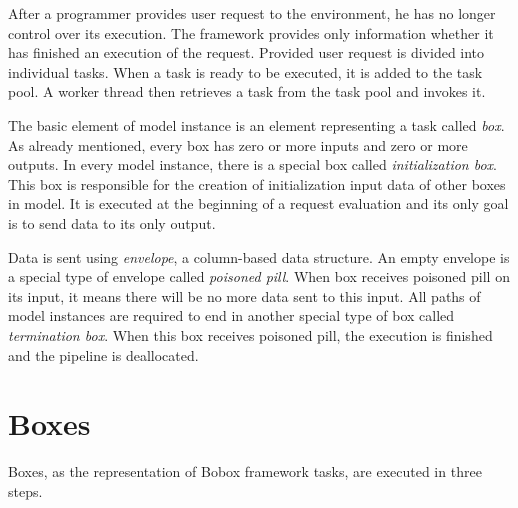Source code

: After a programmer provides user request to the environment, he has no longer control over its execution. The framework provides only information whether it has finished an execution of the request. Provided user request is divided into individual tasks. When a task is ready to be executed, it is added to the task pool. A worker thread then retrieves a task from the task pool and invokes it.

The basic element of model instance is an element representing a task called \emph{box}.  As already mentioned, every box has zero or more inputs and zero or more outputs. In every model instance, there is a special box called \emph{initialization box}. This box is responsible for the creation of initialization input data of other boxes in model. It is executed at the beginning of a request evaluation and its only goal is to send data to its only output.

Data is sent using \emph{envelope}, a column-based data structure. An empty envelope is a special type of envelope called \emph{poisoned pill}. When box receives poisoned pill on its input, it means there will be no more data sent to this input. All paths of model instances are required to end in another special type of box called \emph{termination box}. When this box receives poisoned pill, the execution is finished and the pipeline is deallocated.

\section{Boxes}
Boxes, as the representation of Bobox framework tasks, are executed in three steps.

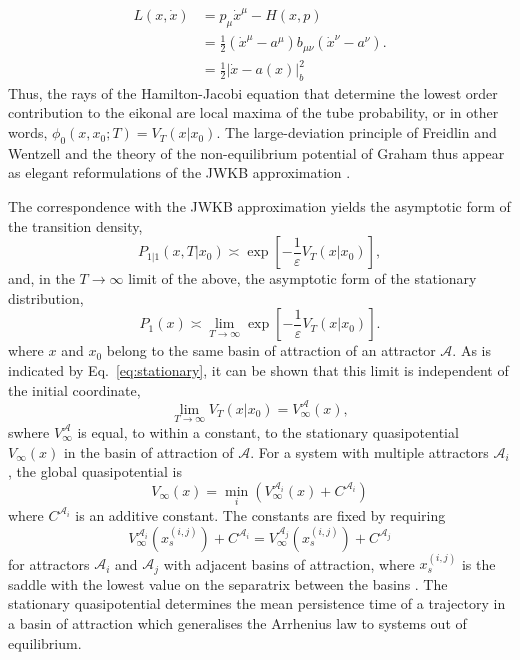 \begin{align}
L(x,\dot{x}) & =p_{\mu}\dot{x}^{\mu}-H(x,p)\label{eq:Legendre-form-of-Lagrangian}\\
 & =\frac{1}{2}(\dot{x}^{\mu}-a^{\mu})b_{\mu\nu}(\dot{x}^{\nu}-a^{\nu}).\nonumber \\
 & =\frac{1}{2}|\dot{x}-a(x)|_{b}^{2}\nonumber 
\end{align}
Thus, the rays of the Hamilton-Jacobi equation that determine the
lowest order contribution to the eikonal are local maxima of the tube
probability, or in other words, $\phi_{0}(x,x_{0};T)=V_{T}(x|x_{0})$.
The large-deviation principle of Freidlin and Wentzell and the theory
of the non-equilibrium potential of Graham \citep{graham1973statistical,graham1987macroscopic}
thus appear as elegant reformulations of the JWKB approximation \citep{ludwig1975persistence}. 

The correspondence with the JWKB approximation yields the asymptotic
form of the transition density,
\begin{equation}
P_{1|1}(x,T|x_{0})\asymp\exp\left[-\frac{1}{\varepsilon}V_{T}(x|x_{0})\right],
\end{equation}
and, in the $T\rightarrow\infty$ limit of the above, the asymptotic
form of the stationary distribution,
\begin{equation}
P_{1}(x)\asymp\lim_{T\to\infty}\exp\left[-\frac{1}{\varepsilon}V_{T}(x|x_{0})\right].\label{eq:stationary}
\end{equation}
where $x$ and $x_{0}$ belong to the same basin of attraction of
an attractor $\mathcal{A}$. As is indicated by Eq.~\ref{eq:stationary},
it can be shown that this limit is independent of
the initial coordinate,
\begin{equation}
\lim_{T\to\infty}V_{T}(x|x_{0})=V_{\infty}^{\mathcal{A}}(x),
\end{equation}
swhere $V_{\infty}^{\mathcal{A}}$ is equal, to within a constant,
to the stationary quasipotential $V_{\infty}(x)$ in the basin of
attraction of $\mathcal{A}$. For a system with multiple attractors
$\mathcal{A}_{i}$, the global quasipotential is
\begin{equation}
V_{\infty}(x)=\min_{i}\left(V_{\infty}^{\mathcal{A}_{i}}(x)+C^{\mathcal{A}_{i}}\right)\label{eq:aggregated quasipotential}
\end{equation}
where $C^{\mathcal{A}_{i}}$ is an additive constant. The constants
are fixed by requiring
\begin{equation}
V_{\infty}^{\mathcal{A}_{i}}(x_{s}^{(i,j)})+C^{\mathcal{A}_{i}}=V_{\infty}^{\mathcal{A}_{j}}(x_{s}^{(i,j)})+C^{\mathcal{A}_{j}}
\end{equation}
for attractors $\mathcal{A}_{i}$ and $\mathcal{A}_{j}$ with adjacent
basins of attraction, where $x_{s}^{(i,j)}$ is the saddle with the
lowest value on the separatrix between the basins \citep{graham1987macroscopic}.
The stationary quasipotential determines the mean persistence time
of a trajectory in a basin of attraction which generalises the Arrhenius
law to systems out of equilibrium. 

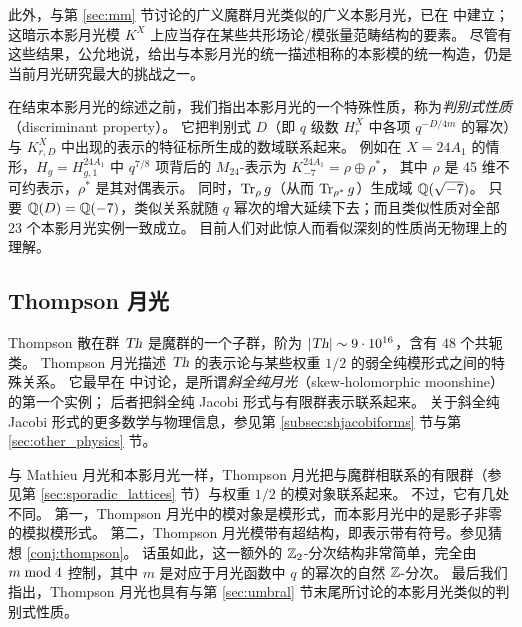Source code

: 此外，与第 \ref{sec:mm} 节讨论的广义魔群月光类似的广义本影月光，已在 \cite{GUM} 中建立；
这暗示本影月光模 $K^X$ 上应当存在某些共形场论/模张量范畴结构的要素。
尽管有这些结果，公允地说，给出与本影月光的统一描述相称的本影模的统一构造，仍是当前月光研究最大的挑战之一。

在结束本影月光的综述之前，我们指出本影月光的一个特殊性质，称为\emph{判别式性质}（discriminant property）。
它把判别式 $D$（即 $q$ 级数 $H^X_r$ 中各项 $q^{-D/4m}$ 的幂次）与 $K_{r,D}^X$ 中出现的表示的特征标所生成的数域联系起来。
例如在 $X=24A_1$ 的情形，$H_g= H^{24A_1}_{g,1}$ 中 $q^{7/8}$ 项背后的 $M_{24}$-表示为 $K^{24A_1}_{-7} = \rho \oplus \rho^\ast$，
其中 $\rho$ 是 45 维不可约表示，$\rho^\ast$ 是其对偶表示。
同时，$\operatorname{Tr}_\rho g$（从而 $\operatorname{Tr}_{\rho^\ast} g$）生成域 $\mathbb{Q}(\sqrt{-7})$。
只要 $\mathbb{Q}(D)=\mathbb{Q}(-7)$，类似关系就随 $q$ 幂次的增大延续下去；而且类似性质对全部 23 个本影月光实例一致成立。
目前人们对此惊人而看似深刻的性质尚无物理上的理解。


\subsection{Thompson 月光}

Thompson 散在群 $\operatorname{\textsl{Th}}$ 是魔群的一个子群，阶为 $|{\rm \it \operatorname{\textsl{Th}}}|\sim9\cdot10^{16}$，含有 $48$ 个共轭类。
Thompson 月光描述 $\operatorname{\textsl{Th}}$ 的表示论与某些权重 $1/2$ 的弱全纯模形式之间的特殊关系。
它最早在 \cite{Harvey:2015mca} 中讨论，是所谓\emph{斜全纯月光}（skew-holomorphic moonshine）\cite{skew_hol_moonshine} 的第一个实例；
后者把斜全纯 Jacobi 形式与有限群表示联系起来。
关于斜全纯 Jacobi 形式的更多数学与物理信息，参见第 \ref{subsec:shjacobiforms} 节与第 \ref{sec:other_physics} 节。

与 Mathieu 月光和本影月光一样，Thompson 月光把与魔群相联系的有限群（参见第 \ref{sec:sporadic_lattices} 节）与权重 $1/2$ 的模对象联系起来。
不过，它有几处不同。
第一，Thompson 月光中的模对象是模形式，而本影月光中的是影子非零的模拟模形式。
第二，Thompson 月光模带有超结构，即表示带有符号。参见猜想 \ref{conj:thompson}。
话虽如此，这一额外的 $\mathbb{Z}_2$-分次结构非常简单，完全由 $m {\rm \;mod\;} 4$ 控制，其中 $m$ 是对应于月光函数中 $q$ 的幂次的自然 $\mathbb{Z}$-分次。
最后我们指出，Thompson 月光也具有与第 \ref{sec:umbral} 节末尾所讨论的本影月光类似的判别式性质。

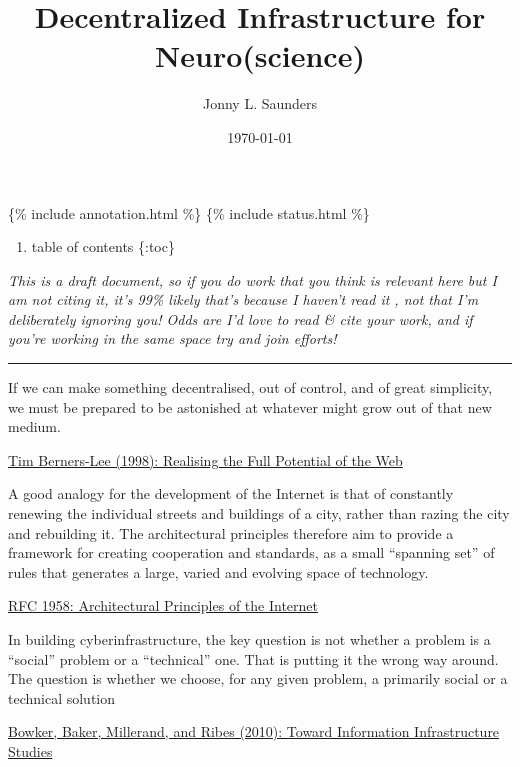 \documentclass[11pt]{article}
\title{Decentralized Infrastructure for Neuro(science)}
\author{Jonny L. Saunders}
\date{\today}
\begin{document}
\maketitle
\tableofcontents
\pagebreak

\{\% include annotation.html \%\} \{\% include status.html \%\}

\begin{enumerate}
\def\labelenumi{\arabic{enumi}.}

\item
  table of contents \{:toc\}
\end{enumerate}

\emph{This is a draft document, so if you do work that you think is
relevant here but I am not citing it, it's 99\% likely that's because I
haven't read it , not that I'm deliberately ignoring you! Odds are I'd
love to read \& cite your work, and if you're working in the same space
try and join efforts!}

\begin{center}\rule{0.5\linewidth}{0.5pt}\end{center}

\begin{leftbar}
If we can make something decentralised, out of control, and of great
simplicity, we must be prepared to be astonished at whatever might grow
out of that new medium.

\href{https://www.w3.org/1998/02/Potential.html}{Tim Berners-Lee (1998):
Realising the Full Potential of the Web}
\end{leftbar}

\begin{leftbar}
A good analogy for the development of the Internet is that of constantly
renewing the individual streets and buildings of a city, rather than
razing the city and rebuilding it. The architectural principles
therefore aim to provide a framework for creating cooperation and
standards, as a small ``spanning set'' of rules that generates a large,
varied and evolving space of technology.

\href{https://datatracker.ietf.org/doc/html/rfc1958}{RFC 1958:
Architectural Principles of the Internet}
\end{leftbar}

\begin{leftbar}
In building cyberinfrastructure, the key question is not whether a
problem is a ``social'' problem or a ``technical'' one. That is putting
it the wrong way around. The question is whether we choose, for any
given problem, a primarily social or a technical solution

\href{https://doi.org/10.1007/978-1-4020-9789-8_5}{Bowker, Baker,
Millerand, and Ribes (2010): Toward Information Infrastructure Studies}
\cite{bowkerInformationInfrastructureStudies2010} 
\end{leftbar}
\end{document}
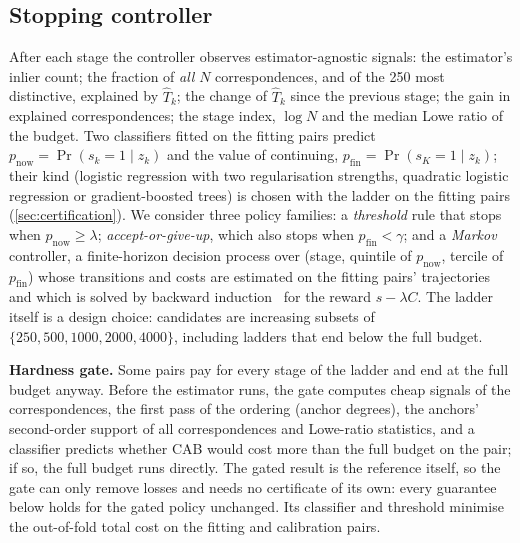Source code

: \documentclass[10pt,twocolumn,letterpaper]{article}
\newcommand{\method}{CAB\xspace}
\newcommand{\paragraphb}[1]{\vspace{2pt}\noindent\textbf{#1}\hspace{0.4em}}
\begin{document}
\subsection{Stopping controller}
\label{sec:controller}
After each stage the controller observes estimator-agnostic signals: the estimator's inlier count; the fraction of \emph{all} $N$ correspondences, and of the 250 most distinctive, explained by $\hat T_k$; the change of $\hat T_k$ since the previous stage; the gain in explained correspondences; the stage index, $\log N$ and the median Lowe ratio of the budget.
Two classifiers fitted on the fitting pairs predict $p_\text{now}=\Pr(s_k{=}1\mid z_k)$ and the value of continuing, $p_\text{fin}=\Pr(s_K{=}1\mid z_k)$; their kind (logistic regression with two regularisation strengths, quadratic logistic regression or gradient-boosted trees) is chosen with the ladder on the fitting pairs (\cref{sec:certification}).
We consider three policy families: a \emph{threshold} rule that stops when $p_\text{now}\ge\lambda$; \emph{accept-or-give-up}, which also stops when $p_\text{fin}<\gamma$; and a \emph{Markov} controller, a finite-horizon decision process over (stage, quintile of $p_\text{now}$, tercile of $p_\text{fin}$) whose transitions and costs are estimated on the fitting pairs' trajectories and which is solved by backward induction~\cite{puterman1994mdp} for the reward $s-\lambda C$.
The ladder itself is a design choice: candidates are increasing subsets of $\{250,500,1000,2000,4000\}$, including ladders that end below the full budget.

\paragraphb{Hardness gate.}
Some pairs pay for every stage of the ladder and end at the full budget anyway.
Before the estimator runs, the gate computes cheap signals of the correspondences, the first pass of the ordering (anchor degrees), the anchors' second-order support of all correspondences and Lowe-ratio statistics, and a classifier predicts whether \method would cost more than the full budget on the pair; if so, the full budget runs directly.
The gated result is the reference itself, so the gate can only remove losses and needs no certificate of its own: every guarantee below holds for the gated policy unchanged.
Its classifier and threshold minimise the out-of-fold total cost on the fitting and calibration pairs.
\end{document}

++++++++++++++++++++

Exercise details: Look above for the line with "love to read" and the line with "Millerand, and Ribes". Retype those two lines and every line between them exactly, adding nothing.

Result of this exercise:
love to read \& cite your work, and if you're working in the same space
try and join efforts!}

\begin{center}\rule{0.5\linewidth}{0.5pt}\end{center}

\begin{leftbar}
If we can make something decentralised, out of control, and of great
simplicity, we must be prepared to be astonished at whatever might grow
out of that new medium.

\href{https://www.w3.org/1998/02/Potential.html}{Tim Berners-Lee (1998):
Realising the Full Potential of the Web}
\end{leftbar}

\begin{leftbar}
A good analogy for the development of the Internet is that of constantly
renewing the individual streets and buildings of a city, rather than
razing the city and rebuilding it. The architectural principles
therefore aim to provide a framework for creating cooperation and
standards, as a small ``spanning set'' of rules that generates a large,
varied and evolving space of technology.

\href{https://datatracker.ietf.org/doc/html/rfc1958}{RFC 1958:
Architectural Principles of the Internet}
\end{leftbar}

\begin{leftbar}
In building cyberinfrastructure, the key question is not whether a
problem is a ``social'' problem or a ``technical'' one. That is putting
it the wrong way around. The question is whether we choose, for any
given problem, a primarily social or a technical solution

\href{https://doi.org/10.1007/978-1-4020-9789-8_5}{Bowker, Baker,
Millerand, and Ribes (2010): Toward Information Infrastructure Studies}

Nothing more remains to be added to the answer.